Las bases constitucionales
El concepto en que se basan las modernas constituciones españolas, especialmente la de 1845), de los “antiguos fueros y libertades”, es netamente conservador. Cortes y rey, dirían Donoso Cortés y Jaime Balmes. Es la expresión doctrinaria del pensamiento del liberalismo moderado, el moderantismo, que encarnarán el reformador Cánovas del Castillo y el general Narváez.
Pues bien, a pesar de su moderna centralización administrativa, las Constituciones del 45 y todas las otras, adolecerán de la contradicción de respetar, y de hecho encarnar, los reaccionarios y medievales fueros, fortalecidos y aumentados bajo Isabel II en la Restauración.
Estos fueros generarán potentes oligarquías locales, primero económicas y después políticas (“se acata pero no se cumple”), que con el tiempo y ante cualquier crisis crearán los nacionalismos políticos modernos.

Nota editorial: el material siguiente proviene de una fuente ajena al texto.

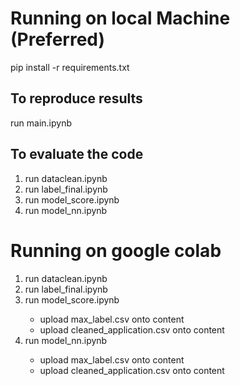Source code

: <h1> Running on local Machine (Preferred) </h1>
pip install -r requirements.txt
<h2>To reproduce results </h2>
run main.ipynb
<h2>To evaluate the code</h2>
<ol>
  <li>run dataclean.ipynb</li>
  <li>run label_final.ipynb</li>
  <li>run model_score.ipynb</li>
  <li>run model_nn.ipynb</li>
</ol>
<h1> Running on google colab </h1>
<ol>
  <li>run dataclean.ipynb</li>
  <li>run label_final.ipynb</li>
  <li>run model_score.ipynb</li>
  <ul>
  <li>upload max_label.csv onto content</li>
  <li>upload cleaned_application.csv onto content</li>
  </ul>
  <li>run model_nn.ipynb</li>
  <ul>
  <li>upload max_label.csv onto content</li>
  <li>upload cleaned_application.csv onto content</li>
  </ul>
</ol>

Y para los industriales catalanes, el proteccionismo a ultranza, el mercado cautivo y subdesarrollado por y para ellos. Ambos regímenes y sus oligarquías encarnan el conservadurismo duro español. Antimoderno y proteccionista.
La propia abolición canovista de los fueros en 1877, y pese a su pensamiento moderno centralizador, se debió al cumplimiento de las leyes de 1839 y 1876, sobre quintas y tributos. No tenía Cánovas, por desgracia, una posición antiforal, y de hecho inició los Conciertos Económicos privilegiados.
Frente al racismo e integrismo de los nacionalismos, ya entonces, la centralización la definió Cánovas como “la civilización y la libertad”, pero ese transaccionismo conservador, de pacto y componenda, que aún hoy dura, oligárquico y alejado de sus bases (como el PP), le impidió ponerla en práctica.
Como en el caso de Cánovas, ese sistema de equilibrio centrista sólo puede lograrse con la colaboración leal o la ausencia de los partidos flanqueadores.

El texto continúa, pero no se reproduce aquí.